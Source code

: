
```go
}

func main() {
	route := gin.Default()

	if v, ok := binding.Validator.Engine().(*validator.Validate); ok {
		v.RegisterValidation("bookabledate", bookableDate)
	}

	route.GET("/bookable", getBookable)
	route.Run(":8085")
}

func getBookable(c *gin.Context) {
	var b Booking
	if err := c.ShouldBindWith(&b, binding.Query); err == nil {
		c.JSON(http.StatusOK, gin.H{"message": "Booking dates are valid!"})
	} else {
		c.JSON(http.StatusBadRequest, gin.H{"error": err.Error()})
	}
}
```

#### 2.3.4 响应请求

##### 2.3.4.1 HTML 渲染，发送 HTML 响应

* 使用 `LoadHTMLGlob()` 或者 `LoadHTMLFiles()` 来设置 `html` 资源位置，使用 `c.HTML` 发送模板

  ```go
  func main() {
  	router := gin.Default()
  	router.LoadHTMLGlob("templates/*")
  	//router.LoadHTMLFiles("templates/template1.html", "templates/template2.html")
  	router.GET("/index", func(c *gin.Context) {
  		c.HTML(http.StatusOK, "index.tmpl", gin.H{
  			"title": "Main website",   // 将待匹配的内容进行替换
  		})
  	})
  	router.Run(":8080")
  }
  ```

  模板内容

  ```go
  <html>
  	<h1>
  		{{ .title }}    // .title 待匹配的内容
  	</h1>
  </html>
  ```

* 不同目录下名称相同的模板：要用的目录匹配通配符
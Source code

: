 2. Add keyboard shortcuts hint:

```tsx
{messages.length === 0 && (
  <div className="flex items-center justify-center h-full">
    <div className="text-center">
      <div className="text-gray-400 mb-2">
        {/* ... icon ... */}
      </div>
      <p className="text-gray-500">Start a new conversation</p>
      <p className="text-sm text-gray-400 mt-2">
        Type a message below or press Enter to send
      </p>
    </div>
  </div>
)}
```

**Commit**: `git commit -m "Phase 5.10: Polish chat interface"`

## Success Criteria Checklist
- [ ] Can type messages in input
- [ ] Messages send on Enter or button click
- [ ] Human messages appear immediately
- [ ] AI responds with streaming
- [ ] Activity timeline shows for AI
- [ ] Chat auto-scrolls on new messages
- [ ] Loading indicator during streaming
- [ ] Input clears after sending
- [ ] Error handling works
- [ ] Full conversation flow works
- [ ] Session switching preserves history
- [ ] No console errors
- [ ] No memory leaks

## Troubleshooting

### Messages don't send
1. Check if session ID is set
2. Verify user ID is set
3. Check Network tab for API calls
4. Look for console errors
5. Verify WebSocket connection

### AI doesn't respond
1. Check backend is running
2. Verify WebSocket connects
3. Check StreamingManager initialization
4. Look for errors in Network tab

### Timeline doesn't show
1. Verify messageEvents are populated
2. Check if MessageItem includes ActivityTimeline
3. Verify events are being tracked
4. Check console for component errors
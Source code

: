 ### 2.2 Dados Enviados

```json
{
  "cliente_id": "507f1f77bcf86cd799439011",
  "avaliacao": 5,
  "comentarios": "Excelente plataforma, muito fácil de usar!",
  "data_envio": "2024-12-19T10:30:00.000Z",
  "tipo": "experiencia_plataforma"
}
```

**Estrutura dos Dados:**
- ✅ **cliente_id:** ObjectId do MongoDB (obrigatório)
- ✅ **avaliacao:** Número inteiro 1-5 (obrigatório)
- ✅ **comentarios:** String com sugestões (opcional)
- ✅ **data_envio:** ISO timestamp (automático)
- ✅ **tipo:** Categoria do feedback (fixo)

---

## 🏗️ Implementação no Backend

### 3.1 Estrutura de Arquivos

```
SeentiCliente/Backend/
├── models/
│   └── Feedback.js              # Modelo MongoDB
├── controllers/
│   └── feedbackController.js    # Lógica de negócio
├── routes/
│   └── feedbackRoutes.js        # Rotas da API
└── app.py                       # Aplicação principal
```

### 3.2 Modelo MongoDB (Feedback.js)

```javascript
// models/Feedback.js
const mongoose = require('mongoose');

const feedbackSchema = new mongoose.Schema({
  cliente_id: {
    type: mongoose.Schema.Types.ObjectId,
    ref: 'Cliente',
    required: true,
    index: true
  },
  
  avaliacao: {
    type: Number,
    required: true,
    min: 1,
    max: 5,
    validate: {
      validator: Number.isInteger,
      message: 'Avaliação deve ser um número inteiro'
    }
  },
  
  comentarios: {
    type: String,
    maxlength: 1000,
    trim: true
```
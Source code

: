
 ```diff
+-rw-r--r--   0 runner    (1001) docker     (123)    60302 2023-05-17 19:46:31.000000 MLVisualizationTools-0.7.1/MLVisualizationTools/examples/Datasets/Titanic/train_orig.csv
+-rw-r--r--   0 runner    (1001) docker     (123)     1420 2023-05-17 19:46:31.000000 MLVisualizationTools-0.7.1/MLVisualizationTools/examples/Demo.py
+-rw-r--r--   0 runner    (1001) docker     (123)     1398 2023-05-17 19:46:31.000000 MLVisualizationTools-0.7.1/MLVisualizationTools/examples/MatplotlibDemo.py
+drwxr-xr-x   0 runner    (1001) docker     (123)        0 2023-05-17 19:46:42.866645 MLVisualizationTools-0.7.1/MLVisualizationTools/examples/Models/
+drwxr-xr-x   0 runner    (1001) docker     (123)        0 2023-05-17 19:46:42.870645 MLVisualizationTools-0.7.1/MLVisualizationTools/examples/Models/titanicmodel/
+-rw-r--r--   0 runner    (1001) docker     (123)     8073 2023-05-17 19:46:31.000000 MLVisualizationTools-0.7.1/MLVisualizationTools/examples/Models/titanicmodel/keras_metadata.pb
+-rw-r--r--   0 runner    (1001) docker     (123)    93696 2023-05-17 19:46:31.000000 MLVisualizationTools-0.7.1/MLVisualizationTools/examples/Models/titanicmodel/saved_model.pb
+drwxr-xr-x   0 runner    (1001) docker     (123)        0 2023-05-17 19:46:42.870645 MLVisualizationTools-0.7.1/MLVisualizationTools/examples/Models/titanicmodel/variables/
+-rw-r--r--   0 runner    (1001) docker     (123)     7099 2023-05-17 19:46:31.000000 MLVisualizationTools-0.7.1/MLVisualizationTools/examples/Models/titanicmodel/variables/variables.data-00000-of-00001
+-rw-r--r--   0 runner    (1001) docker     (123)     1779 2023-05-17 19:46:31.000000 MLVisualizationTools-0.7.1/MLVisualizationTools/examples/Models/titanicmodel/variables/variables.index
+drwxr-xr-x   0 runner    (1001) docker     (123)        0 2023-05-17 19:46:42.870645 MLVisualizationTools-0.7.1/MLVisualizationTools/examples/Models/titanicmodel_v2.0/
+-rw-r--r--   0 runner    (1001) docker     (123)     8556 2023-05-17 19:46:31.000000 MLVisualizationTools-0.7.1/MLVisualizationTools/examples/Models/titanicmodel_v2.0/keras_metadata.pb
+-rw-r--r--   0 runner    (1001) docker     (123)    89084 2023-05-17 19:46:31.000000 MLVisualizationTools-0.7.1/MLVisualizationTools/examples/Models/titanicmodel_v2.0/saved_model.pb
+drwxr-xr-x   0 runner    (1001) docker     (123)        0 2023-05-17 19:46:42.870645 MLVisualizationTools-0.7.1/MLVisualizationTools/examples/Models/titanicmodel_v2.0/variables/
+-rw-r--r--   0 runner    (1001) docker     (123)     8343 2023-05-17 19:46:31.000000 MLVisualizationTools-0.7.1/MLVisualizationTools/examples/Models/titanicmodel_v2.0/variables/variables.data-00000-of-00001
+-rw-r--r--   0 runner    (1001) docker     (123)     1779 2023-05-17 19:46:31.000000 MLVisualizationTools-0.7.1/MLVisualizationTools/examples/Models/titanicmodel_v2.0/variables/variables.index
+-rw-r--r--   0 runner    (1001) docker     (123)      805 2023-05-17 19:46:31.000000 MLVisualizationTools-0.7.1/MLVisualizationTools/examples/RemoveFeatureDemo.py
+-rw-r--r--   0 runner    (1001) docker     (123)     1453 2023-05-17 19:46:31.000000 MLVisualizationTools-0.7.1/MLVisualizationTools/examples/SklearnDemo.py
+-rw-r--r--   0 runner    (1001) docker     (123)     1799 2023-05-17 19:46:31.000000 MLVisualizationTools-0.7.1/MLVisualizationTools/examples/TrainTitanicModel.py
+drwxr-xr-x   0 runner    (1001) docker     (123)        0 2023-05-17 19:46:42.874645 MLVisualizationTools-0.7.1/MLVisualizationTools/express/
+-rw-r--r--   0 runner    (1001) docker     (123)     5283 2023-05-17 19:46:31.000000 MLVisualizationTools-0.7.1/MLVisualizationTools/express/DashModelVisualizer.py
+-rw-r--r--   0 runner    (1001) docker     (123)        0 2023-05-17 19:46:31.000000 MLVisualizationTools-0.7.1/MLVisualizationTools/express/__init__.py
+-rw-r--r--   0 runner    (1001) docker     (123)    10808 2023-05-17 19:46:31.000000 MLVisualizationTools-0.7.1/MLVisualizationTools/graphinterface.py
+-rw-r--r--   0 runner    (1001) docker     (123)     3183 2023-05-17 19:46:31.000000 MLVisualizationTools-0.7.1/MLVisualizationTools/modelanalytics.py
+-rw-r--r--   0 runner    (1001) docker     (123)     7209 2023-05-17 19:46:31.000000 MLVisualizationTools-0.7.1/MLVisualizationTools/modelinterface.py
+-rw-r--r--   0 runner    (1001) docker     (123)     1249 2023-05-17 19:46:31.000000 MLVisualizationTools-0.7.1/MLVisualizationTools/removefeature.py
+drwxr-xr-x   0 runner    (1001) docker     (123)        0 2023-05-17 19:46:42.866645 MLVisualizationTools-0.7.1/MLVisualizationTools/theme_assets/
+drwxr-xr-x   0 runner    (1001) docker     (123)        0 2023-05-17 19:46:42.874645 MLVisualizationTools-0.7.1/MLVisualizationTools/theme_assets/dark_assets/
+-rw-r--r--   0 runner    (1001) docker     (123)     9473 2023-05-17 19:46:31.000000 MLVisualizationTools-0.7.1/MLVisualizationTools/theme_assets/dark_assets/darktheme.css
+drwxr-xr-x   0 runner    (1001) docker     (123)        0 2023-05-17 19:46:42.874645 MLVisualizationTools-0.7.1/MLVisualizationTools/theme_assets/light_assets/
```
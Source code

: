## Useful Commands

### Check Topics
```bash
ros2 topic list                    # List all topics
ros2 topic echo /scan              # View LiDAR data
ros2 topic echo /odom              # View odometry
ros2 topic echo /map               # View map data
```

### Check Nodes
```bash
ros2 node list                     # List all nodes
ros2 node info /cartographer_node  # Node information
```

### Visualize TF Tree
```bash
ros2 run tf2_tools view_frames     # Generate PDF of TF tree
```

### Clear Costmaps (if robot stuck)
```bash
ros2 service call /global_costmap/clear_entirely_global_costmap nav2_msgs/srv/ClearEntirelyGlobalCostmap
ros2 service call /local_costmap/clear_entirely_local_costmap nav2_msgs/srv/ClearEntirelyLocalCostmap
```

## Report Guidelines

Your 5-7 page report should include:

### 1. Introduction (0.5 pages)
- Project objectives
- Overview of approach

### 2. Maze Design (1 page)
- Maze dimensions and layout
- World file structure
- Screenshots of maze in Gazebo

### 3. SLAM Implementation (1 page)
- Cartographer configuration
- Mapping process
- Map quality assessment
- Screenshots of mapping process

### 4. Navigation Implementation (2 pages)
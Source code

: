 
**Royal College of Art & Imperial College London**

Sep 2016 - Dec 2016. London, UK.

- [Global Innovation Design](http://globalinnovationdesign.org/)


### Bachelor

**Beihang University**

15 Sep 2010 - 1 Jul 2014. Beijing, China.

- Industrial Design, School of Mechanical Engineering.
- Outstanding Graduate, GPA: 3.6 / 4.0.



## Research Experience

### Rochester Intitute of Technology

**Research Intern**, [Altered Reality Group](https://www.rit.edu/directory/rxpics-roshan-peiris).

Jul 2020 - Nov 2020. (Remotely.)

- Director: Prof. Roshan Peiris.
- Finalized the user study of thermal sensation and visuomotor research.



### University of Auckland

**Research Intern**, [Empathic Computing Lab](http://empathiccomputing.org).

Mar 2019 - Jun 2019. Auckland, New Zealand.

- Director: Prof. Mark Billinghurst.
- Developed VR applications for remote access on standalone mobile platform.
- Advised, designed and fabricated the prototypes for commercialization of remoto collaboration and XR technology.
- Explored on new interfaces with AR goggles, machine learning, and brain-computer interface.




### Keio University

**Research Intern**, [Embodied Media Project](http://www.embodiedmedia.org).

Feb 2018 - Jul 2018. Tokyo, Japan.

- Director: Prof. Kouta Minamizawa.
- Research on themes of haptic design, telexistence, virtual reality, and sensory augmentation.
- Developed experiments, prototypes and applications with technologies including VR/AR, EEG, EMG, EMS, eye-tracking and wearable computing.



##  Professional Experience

→ **WHAT IS REQUIRED**
Show me every line of the entries above that holds "express".

→ **RESULT**
+drwxr-xr-x   0 runner    (1001) docker     (123)        0 2023-05-17 19:46:42.874645 MLVisualizationTools-0.7.1/MLVisualizationTools/express/
+-rw-r--r--   0 runner    (1001) docker     (123)     5283 2023-05-17 19:46:31.000000 MLVisualizationTools-0.7.1/MLVisualizationTools/express/DashModelVisualizer.py
+-rw-r--r--   0 runner    (1001) docker     (123)        0 2023-05-17 19:46:31.000000 MLVisualizationTools-0.7.1/MLVisualizationTools/express/__init__.py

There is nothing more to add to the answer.